#### About this exercise:
Every line that contains the word "different" is to be copied from the listing.

#### Recorded data:
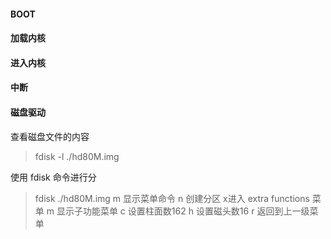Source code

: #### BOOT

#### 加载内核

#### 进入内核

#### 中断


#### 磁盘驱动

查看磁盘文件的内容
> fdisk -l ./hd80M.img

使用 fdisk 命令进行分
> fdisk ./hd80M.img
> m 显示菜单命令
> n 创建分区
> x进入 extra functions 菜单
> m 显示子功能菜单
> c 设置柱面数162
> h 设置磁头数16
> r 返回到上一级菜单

* * *

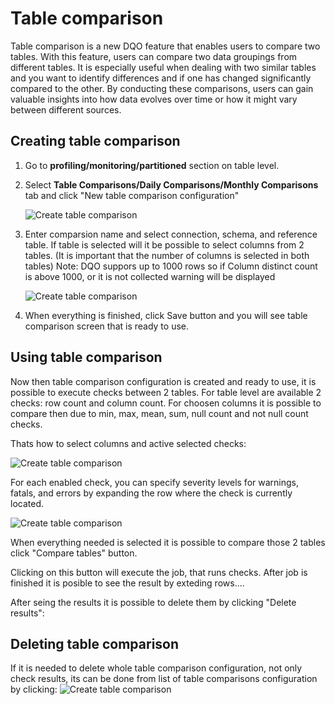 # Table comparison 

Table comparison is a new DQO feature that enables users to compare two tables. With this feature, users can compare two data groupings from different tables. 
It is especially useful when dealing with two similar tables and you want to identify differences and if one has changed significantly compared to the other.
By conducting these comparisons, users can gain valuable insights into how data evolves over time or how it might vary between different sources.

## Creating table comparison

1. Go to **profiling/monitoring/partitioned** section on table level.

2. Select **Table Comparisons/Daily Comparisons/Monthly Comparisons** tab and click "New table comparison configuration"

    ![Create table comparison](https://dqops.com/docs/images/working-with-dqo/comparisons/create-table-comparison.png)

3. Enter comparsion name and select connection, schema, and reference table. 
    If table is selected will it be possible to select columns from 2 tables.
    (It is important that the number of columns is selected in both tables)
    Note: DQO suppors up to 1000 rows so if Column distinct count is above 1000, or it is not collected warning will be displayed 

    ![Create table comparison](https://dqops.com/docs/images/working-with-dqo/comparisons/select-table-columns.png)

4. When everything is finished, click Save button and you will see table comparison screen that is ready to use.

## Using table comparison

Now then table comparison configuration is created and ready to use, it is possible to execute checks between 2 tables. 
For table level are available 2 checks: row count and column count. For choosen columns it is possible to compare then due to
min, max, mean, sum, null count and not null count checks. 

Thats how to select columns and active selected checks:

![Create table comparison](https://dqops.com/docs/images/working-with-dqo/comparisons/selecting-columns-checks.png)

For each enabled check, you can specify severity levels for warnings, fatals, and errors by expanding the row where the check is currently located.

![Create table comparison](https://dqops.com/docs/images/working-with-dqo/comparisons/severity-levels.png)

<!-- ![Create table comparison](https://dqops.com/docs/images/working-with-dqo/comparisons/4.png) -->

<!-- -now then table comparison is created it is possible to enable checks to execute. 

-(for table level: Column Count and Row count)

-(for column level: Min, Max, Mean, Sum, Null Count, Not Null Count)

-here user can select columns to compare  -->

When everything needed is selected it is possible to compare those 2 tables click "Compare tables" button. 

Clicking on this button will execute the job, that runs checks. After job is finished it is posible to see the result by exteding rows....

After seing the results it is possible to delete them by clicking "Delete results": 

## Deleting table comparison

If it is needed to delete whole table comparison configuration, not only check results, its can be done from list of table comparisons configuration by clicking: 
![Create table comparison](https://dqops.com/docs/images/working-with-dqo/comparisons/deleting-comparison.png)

#### Exercise answer:
Table comparison is a new DQO feature that enables users to compare two tables. With this feature, users can compare two data groupings from different tables. 
By conducting these comparisons, users can gain valuable insights into how data evolves over time or how it might vary between different sources.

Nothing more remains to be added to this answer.